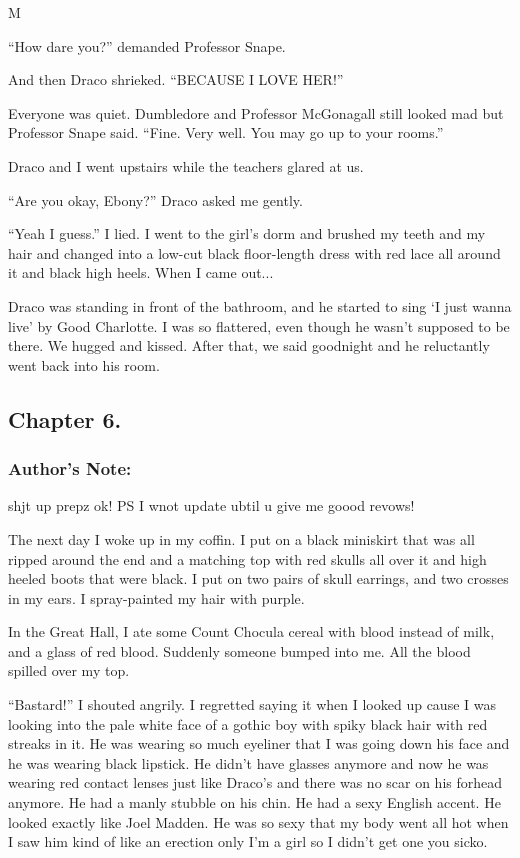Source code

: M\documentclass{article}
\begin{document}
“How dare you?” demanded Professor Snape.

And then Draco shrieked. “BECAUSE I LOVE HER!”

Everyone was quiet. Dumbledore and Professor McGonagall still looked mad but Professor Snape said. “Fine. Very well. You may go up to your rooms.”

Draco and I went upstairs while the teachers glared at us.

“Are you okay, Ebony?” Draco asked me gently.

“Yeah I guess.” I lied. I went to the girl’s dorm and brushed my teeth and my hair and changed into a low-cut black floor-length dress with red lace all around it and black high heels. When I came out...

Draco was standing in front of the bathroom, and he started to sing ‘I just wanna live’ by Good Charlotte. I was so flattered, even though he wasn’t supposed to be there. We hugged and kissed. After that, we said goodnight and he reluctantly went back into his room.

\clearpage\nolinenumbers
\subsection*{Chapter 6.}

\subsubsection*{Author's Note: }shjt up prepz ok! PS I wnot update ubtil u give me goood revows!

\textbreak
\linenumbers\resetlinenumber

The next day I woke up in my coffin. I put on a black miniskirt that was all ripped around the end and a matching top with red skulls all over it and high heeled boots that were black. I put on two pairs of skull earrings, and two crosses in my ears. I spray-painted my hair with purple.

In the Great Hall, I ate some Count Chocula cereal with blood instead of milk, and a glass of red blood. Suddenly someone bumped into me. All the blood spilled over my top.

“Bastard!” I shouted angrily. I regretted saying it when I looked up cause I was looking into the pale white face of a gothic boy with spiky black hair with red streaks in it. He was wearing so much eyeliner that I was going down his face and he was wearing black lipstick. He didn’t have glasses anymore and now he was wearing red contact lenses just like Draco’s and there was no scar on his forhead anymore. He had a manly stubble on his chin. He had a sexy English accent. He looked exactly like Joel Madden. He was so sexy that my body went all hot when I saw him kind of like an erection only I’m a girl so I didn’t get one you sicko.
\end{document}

...

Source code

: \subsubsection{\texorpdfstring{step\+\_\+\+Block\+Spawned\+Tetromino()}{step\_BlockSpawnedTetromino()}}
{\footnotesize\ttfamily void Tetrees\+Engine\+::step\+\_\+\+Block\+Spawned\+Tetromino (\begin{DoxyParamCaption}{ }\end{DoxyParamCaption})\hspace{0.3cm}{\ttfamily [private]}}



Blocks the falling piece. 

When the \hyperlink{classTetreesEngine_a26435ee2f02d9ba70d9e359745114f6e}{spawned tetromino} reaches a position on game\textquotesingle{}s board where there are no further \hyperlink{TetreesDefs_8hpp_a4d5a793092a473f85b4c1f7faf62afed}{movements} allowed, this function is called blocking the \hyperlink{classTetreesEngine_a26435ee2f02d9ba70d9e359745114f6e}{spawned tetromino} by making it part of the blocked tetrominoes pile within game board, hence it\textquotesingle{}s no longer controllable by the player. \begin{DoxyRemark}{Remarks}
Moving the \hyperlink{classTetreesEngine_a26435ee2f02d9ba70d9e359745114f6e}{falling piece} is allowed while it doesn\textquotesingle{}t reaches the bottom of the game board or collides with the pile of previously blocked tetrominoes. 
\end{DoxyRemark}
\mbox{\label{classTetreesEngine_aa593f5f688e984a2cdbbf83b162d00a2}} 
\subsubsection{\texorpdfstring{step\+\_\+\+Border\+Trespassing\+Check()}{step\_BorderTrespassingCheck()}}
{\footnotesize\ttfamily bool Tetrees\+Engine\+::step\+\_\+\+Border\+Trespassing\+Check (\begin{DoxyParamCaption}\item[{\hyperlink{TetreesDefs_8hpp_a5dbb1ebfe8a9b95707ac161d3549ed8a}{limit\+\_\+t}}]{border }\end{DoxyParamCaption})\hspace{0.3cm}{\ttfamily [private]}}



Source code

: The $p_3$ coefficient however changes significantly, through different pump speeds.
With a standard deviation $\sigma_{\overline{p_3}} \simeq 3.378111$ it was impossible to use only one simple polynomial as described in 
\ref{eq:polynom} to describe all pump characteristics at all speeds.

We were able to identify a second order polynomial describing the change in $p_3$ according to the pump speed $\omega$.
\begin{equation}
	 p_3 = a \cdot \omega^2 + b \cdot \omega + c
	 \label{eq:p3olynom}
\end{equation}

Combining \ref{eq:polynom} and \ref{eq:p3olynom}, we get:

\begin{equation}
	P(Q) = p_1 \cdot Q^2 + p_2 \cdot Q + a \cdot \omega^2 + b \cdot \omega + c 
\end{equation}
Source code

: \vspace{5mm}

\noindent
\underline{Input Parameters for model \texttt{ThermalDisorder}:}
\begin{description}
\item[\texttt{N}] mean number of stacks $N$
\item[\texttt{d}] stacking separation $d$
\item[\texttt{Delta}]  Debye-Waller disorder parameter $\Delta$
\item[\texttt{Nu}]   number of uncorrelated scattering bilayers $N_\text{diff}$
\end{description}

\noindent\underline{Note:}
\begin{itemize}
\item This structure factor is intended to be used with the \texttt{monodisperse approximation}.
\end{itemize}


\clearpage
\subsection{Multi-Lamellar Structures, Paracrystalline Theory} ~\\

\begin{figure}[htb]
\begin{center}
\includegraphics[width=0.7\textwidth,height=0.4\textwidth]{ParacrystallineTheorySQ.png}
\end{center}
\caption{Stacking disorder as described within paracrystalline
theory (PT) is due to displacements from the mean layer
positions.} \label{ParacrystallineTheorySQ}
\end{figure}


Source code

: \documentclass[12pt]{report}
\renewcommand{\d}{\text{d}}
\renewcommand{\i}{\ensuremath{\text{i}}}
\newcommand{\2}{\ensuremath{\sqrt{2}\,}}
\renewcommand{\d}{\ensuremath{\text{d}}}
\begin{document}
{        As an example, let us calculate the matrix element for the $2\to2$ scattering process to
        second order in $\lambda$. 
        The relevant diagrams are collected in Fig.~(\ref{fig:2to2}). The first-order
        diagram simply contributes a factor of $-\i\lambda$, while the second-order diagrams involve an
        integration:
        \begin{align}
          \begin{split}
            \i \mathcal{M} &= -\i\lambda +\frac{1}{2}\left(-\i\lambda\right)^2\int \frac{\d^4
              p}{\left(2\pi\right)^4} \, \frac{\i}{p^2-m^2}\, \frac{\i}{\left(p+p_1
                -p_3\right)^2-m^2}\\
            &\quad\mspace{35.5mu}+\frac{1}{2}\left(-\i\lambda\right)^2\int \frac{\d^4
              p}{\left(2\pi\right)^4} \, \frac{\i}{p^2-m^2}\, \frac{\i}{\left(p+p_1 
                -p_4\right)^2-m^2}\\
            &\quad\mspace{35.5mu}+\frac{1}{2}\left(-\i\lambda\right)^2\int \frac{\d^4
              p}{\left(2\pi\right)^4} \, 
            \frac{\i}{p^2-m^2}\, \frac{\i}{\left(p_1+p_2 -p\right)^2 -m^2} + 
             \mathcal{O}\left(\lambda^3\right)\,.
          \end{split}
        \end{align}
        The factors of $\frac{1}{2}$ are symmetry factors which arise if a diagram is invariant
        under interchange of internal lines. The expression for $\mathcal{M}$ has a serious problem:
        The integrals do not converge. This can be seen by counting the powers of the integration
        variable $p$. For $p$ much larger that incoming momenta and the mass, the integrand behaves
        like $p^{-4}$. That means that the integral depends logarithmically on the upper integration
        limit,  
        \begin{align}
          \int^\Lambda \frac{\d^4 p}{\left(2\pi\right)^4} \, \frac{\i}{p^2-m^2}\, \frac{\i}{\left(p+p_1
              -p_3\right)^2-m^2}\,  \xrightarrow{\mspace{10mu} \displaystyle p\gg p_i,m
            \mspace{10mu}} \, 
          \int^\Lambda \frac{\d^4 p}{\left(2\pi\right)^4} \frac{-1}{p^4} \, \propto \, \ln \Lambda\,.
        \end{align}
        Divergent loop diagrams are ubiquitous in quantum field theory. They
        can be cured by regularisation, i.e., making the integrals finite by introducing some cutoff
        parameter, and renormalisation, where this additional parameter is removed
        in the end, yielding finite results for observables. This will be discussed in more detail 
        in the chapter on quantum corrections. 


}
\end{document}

WHAT YOU SHOULD DO
Could you copy every line in the records that holds "scattering"?

RESULT FOR THIS TASK
\item[\texttt{Nu}]   number of uncorrelated scattering bilayers $N_\text{diff}$
{        As an example, let us calculate the matrix element for the $2\to2$ scattering process to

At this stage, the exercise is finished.